Scan the records below and say how many lines include the word "using", giving no other text.

Data supplied Start Marker

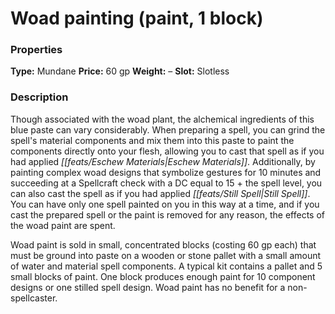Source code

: ﻿---
Title: "Woad painting (paint, 1 block)"
Type: "Mundane"
Price: "60 gp"
Weight: "–"
Slot: "Slotless"
Description: |
  "Though associated with the woad plant, the alchemical ingredients of this blue paste can vary considerably. When preparing a spell, you can grind the spell's material components and mix them into this paste to paint the components directly onto your flesh, allowing you to cast that spell as if you had applied Eschew Materials. Additionally, by painting complex woad designs that symbolize gestures for 10 minutes and succeeding at a Spellcraft check with a DC equal to 15 + the spell level, you can also cast the spell as if you had applied Still Spell. You can have only one spell painted on you in this way at a time, and if you cast the prepared spell or the paint is removed for any reason, the effects of the woad paint are spent.
  Woad paint is sold in small, concentrated blocks (costing 60 gp each) that must be ground into paste on a wooden or stone pallet with a small amount of water and material spell components. A typical kit contains a pallet and 5 small blocks of paint. One block produces enough paint for 10 component designs or one stilled spell design. Woad paint has no benefit for a non-spellcaster."
Sources: "['Advanced Class Guide']"
---

# Woad painting (paint, 1 block)

### Properties

**Type:** Mundane **Price:** 60 gp **Weight:** – **Slot:** Slotless

### Description

Though associated with the woad plant, the alchemical ingredients of this blue paste can vary considerably. When preparing a spell, you can grind the spell's material components and mix them into this paste to paint the components directly onto your flesh, allowing you to cast that spell as if you had applied _[[feats/Eschew Materials|Eschew Materials]]_. Additionally, by painting complex woad designs that symbolize gestures for 10 minutes and succeeding at a Spellcraft check with a DC equal to 15 + the spell level, you can also cast the spell as if you had applied _[[feats/Still Spell|Still Spell]]_. You can have only one spell painted on you in this way at a time, and if you cast the prepared spell or the paint is removed for any reason, the effects of the woad paint are spent.

Woad paint is sold in small, concentrated blocks (costing 60 gp each) that must be ground into paste on a wooden or stone pallet with a small amount of water and material spell components. A typical kit contains a pallet and 5 small blocks of paint. One block produces enough paint for 10 component designs or one stilled spell design. Woad paint has no benefit for a non-spellcaster.

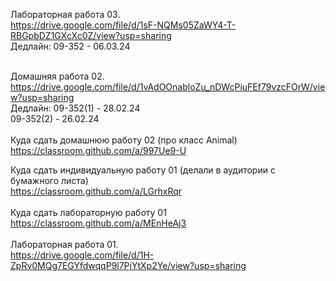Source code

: Лабораторная работа 03.<br>
https://drive.google.com/file/d/1sF-NQMs05ZaWY4-T-RBGpbDZ1GXcXc0Z/view?usp=sharing
<br>
Дедлайн: 09-352 - 06.03.24<br>
<br>

Домашняя работа 02.<br>
https://drive.google.com/file/d/1vAdOOnabloZu_nDWcPiuFEf79vzcFOrW/view?usp=sharing <br>
Дедлайн: 09-352(1) - 28.02.24<br>
         09-352(2) - 26.02.24<br>
<br>
Куда сдать домашнюю работу 02 (про класс Animal) <br>
https://classroom.github.com/a/997Ue9-U<br>


Куда сдать индивидуальную работу 01 (делали в аудитории с бумажного листа)<br>
https://classroom.github.com/a/LGrhxRqr 
<br><br>
Куда сдать лабораторную работу 01 <br>
https://classroom.github.com/a/MEnHeAj3 <br>
<br>
Лабораторная работа 01.<br>
https://drive.google.com/file/d/1H-ZpRv0MQg7EGYfdwqqP9l7PjYtXp2Ye/view?usp=sharing 
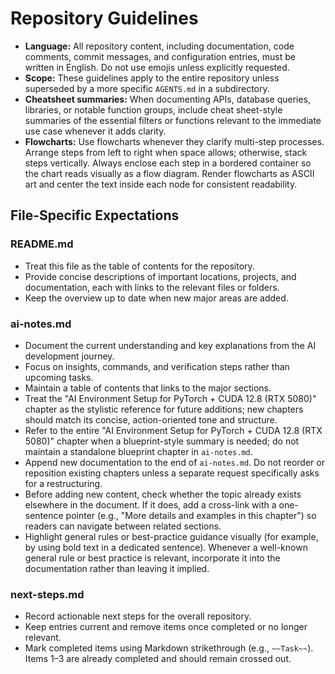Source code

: # Repository Guidelines

- **Language:** All repository content, including documentation, code comments, commit messages, and configuration entries, must be written in English. Do not use emojis unless explicitly requested.
- **Scope:** These guidelines apply to the entire repository unless superseded by a more specific `AGENTS.md` in a subdirectory.
- **Cheatsheet summaries:** When documenting APIs, database queries, libraries, or notable function groups, include cheat sheet-style summaries of the essential filters or functions relevant to the immediate use case whenever it adds clarity.
- **Flowcharts:** Use flowcharts whenever they clarify multi-step processes. Arrange steps from left to right when space allows; otherwise, stack steps vertically. Always enclose each step in a bordered container so the chart reads visually as a flow diagram. Render flowcharts as ASCII art and center the text inside each node for consistent readability.

## File-Specific Expectations

### README.md
- Treat this file as the table of contents for the repository.
- Provide concise descriptions of important locations, projects, and documentation, each with links to the relevant files or folders.
- Keep the overview up to date when new major areas are added.

### ai-notes.md
- Document the current understanding and key explanations from the AI development journey.
- Focus on insights, commands, and verification steps rather than upcoming tasks.
- Maintain a table of contents that links to the major sections.
- Treat the "AI Environment Setup for PyTorch + CUDA 12.8 (RTX 5080)" chapter as the stylistic reference for future additions; new chapters should match its concise, action-oriented tone and structure.
- Refer to the entire "AI Environment Setup for PyTorch + CUDA 12.8 (RTX 5080)" chapter when a blueprint-style summary is needed; do not maintain a standalone blueprint chapter in `ai-notes.md`.
- Append new documentation to the end of `ai-notes.md`. Do not reorder or reposition existing chapters unless a separate request specifically asks for a restructuring.
- Before adding new content, check whether the topic already exists elsewhere in the document. If it does, add a cross-link with a one-sentence pointer (e.g., "More details and examples in this chapter") so readers can navigate between related sections.
- Highlight general rules or best-practice guidance visually (for example, by using bold text in a dedicated sentence). Whenever a well-known general rule or best practice is relevant, incorporate it into the documentation rather than leaving it implied.

### next-steps.md
- Record actionable next steps for the overall repository.
- Keep entries current and remove items once completed or no longer relevant.
- Mark completed items using Markdown strikethrough (e.g., `~~Task~~`). Items 1–3 are already completed and should remain crossed out.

Data supplied End Marker

## Expected answer
2